Parson has also called lawmakers back into a special legislative session to deal with violent crime. Crafted by Senate Republicans, the legislation focused on child endangerment, on the certification of juvenile offenders as adults, on the movement of weapons, and on witness protection and witness statement admissibility. House Democrats criticized Parson for not making the issue a priority last year when they begged for it. Nicole Galloway went farther, chiding Parson for claiming last year he “had to stay in his lane” and for calling a 2019 special session “about tax breaks for used cars and yachts.”  

Going forward, Parson might want to shift the spotlight to Galloway’s record as state auditor, but that won’t be easy. Rarely does anyone claim her audits are politically motivated. In January, however, Missouri Senator Josh Hawley managed to put Galloway on a hot seat.

The Republican had intercepted a misdirected email from a staff auditor that suggested the audit team should beef up parts of an audit of Hawley’s tenure as Missouri Attorney General, changes that would lead to conclusions more critical of his performance. Galloway also had employed the former campaign manager for Claire McCaskill, Hawley’s opponent in the 2018 election for the U.S. Senate. Hawley complained of political bias to anyone who would listen, including the state’s board of accountancy, which gives professional licenses to people like Galloway. It forced Galloway into an uncomfortable and defensive posture. But little has been heard about it since February. 
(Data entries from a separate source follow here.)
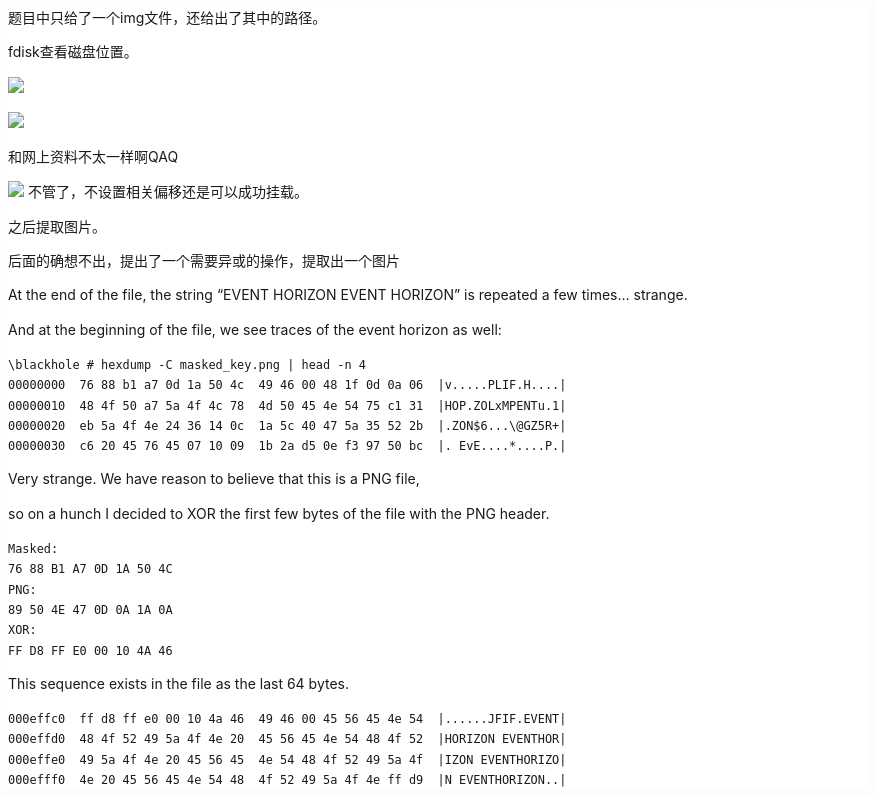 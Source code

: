 
题目中只给了一个img文件，还给出了其中的路径。

fdisk查看磁盘位置。



![](image.png)


![](image.png)


和网上资料不太一样啊QAQ



![](image.png)
不管了，不设置相关偏移还是可以成功挂载。



之后提取图片。



后面的确想不出，提出了一个需要异或的操作，提取出一个图片



At the end of the file, the string “EVENT HORIZON EVENT HORIZON” is repeated a few times… strange. 

And at the beginning of the file, we see traces of the event horizon as well:

```
\blackhole # hexdump -C masked_key.png | head -n 4
00000000  76 88 b1 a7 0d 1a 50 4c  49 46 00 48 1f 0d 0a 06  |v.....PLIF.H....|
00000010  48 4f 50 a7 5a 4f 4c 78  4d 50 45 4e 54 75 c1 31  |HOP.ZOLxMPENTu.1|
00000020  eb 5a 4f 4e 24 36 14 0c  1a 5c 40 47 5a 35 52 2b  |.ZON$6...\@GZ5R+|
00000030  c6 20 45 76 45 07 10 09  1b 2a d5 0e f3 97 50 bc  |. EvE....*....P.|
```
Very strange. We have reason to believe that this is a PNG file, 

so on a hunch I decided to XOR the first few bytes of the file with the PNG header.

```
Masked:
76 88 B1 A7 0D 1A 50 4C
PNG:
89 50 4E 47 0D 0A 1A 0A
XOR:
FF D8 FF E0 00 10 4A 46
```
This sequence exists in the file as the last 64 bytes.

```
000effc0  ff d8 ff e0 00 10 4a 46  49 46 00 45 56 45 4e 54  |......JFIF.EVENT|
000effd0  48 4f 52 49 5a 4f 4e 20  45 56 45 4e 54 48 4f 52  |HORIZON EVENTHOR|
000effe0  49 5a 4f 4e 20 45 56 45  4e 54 48 4f 52 49 5a 4f  |IZON EVENTHORIZO|
000efff0  4e 20 45 56 45 4e 54 48  4f 52 49 5a 4f 4e ff d9  |N EVENTHORIZON..|
```

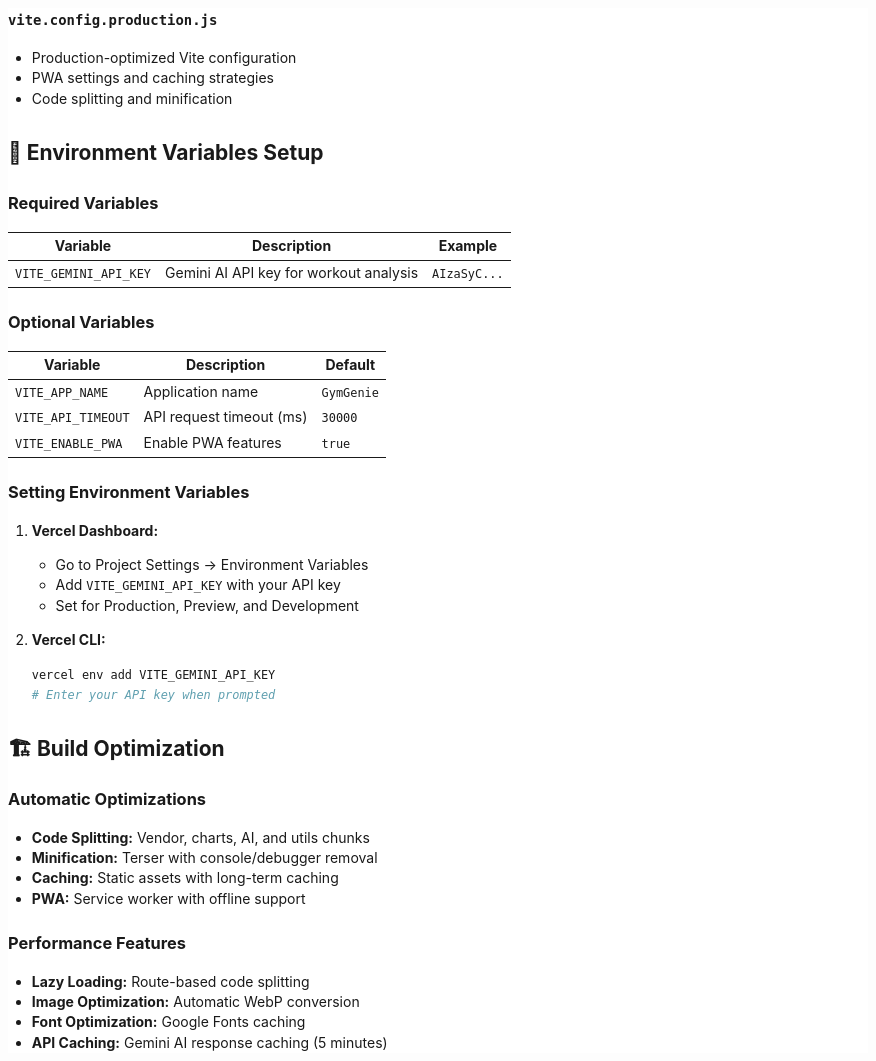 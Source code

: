 ### `vite.config.production.js`
- Production-optimized Vite configuration
- PWA settings and caching strategies
- Code splitting and minification

## 🔐 Environment Variables Setup

### Required Variables

| Variable | Description | Example |
|----------|-------------|---------|
| `VITE_GEMINI_API_KEY` | Gemini AI API key for workout analysis | `AIzaSyC...` |

### Optional Variables

| Variable | Description | Default |
|----------|-------------|---------|
| `VITE_APP_NAME` | Application name | `GymGenie` |
| `VITE_API_TIMEOUT` | API request timeout (ms) | `30000` |
| `VITE_ENABLE_PWA` | Enable PWA features | `true` |

### Setting Environment Variables

1. **Vercel Dashboard:**
   - Go to Project Settings → Environment Variables
   - Add `VITE_GEMINI_API_KEY` with your API key
   - Set for Production, Preview, and Development

2. **Vercel CLI:**
   ```bash
   vercel env add VITE_GEMINI_API_KEY
   # Enter your API key when prompted
   ```

## 🏗️ Build Optimization

### Automatic Optimizations

- **Code Splitting:** Vendor, charts, AI, and utils chunks
- **Minification:** Terser with console/debugger removal
- **Caching:** Static assets with long-term caching
- **PWA:** Service worker with offline support

### Performance Features

- **Lazy Loading:** Route-based code splitting
- **Image Optimization:** Automatic WebP conversion
- **Font Optimization:** Google Fonts caching
- **API Caching:** Gemini AI response caching (5 minutes)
In early August, only one poll had been conducted in the race for governor. It’s an early July poll from St. Louis University that shows a statistical dead heat, with Parson at 41% and Galloway at just under 40%.  That’s within the poll’s four-percent margin of error. It reads as particularly problematic for Parson — especially given that the same poll has President Donald Trump ahead of Joe Biden in Missouri by seven points. By the time you read this, things may have changed, but right now, it suggests Mike Parson has a lot of work to do.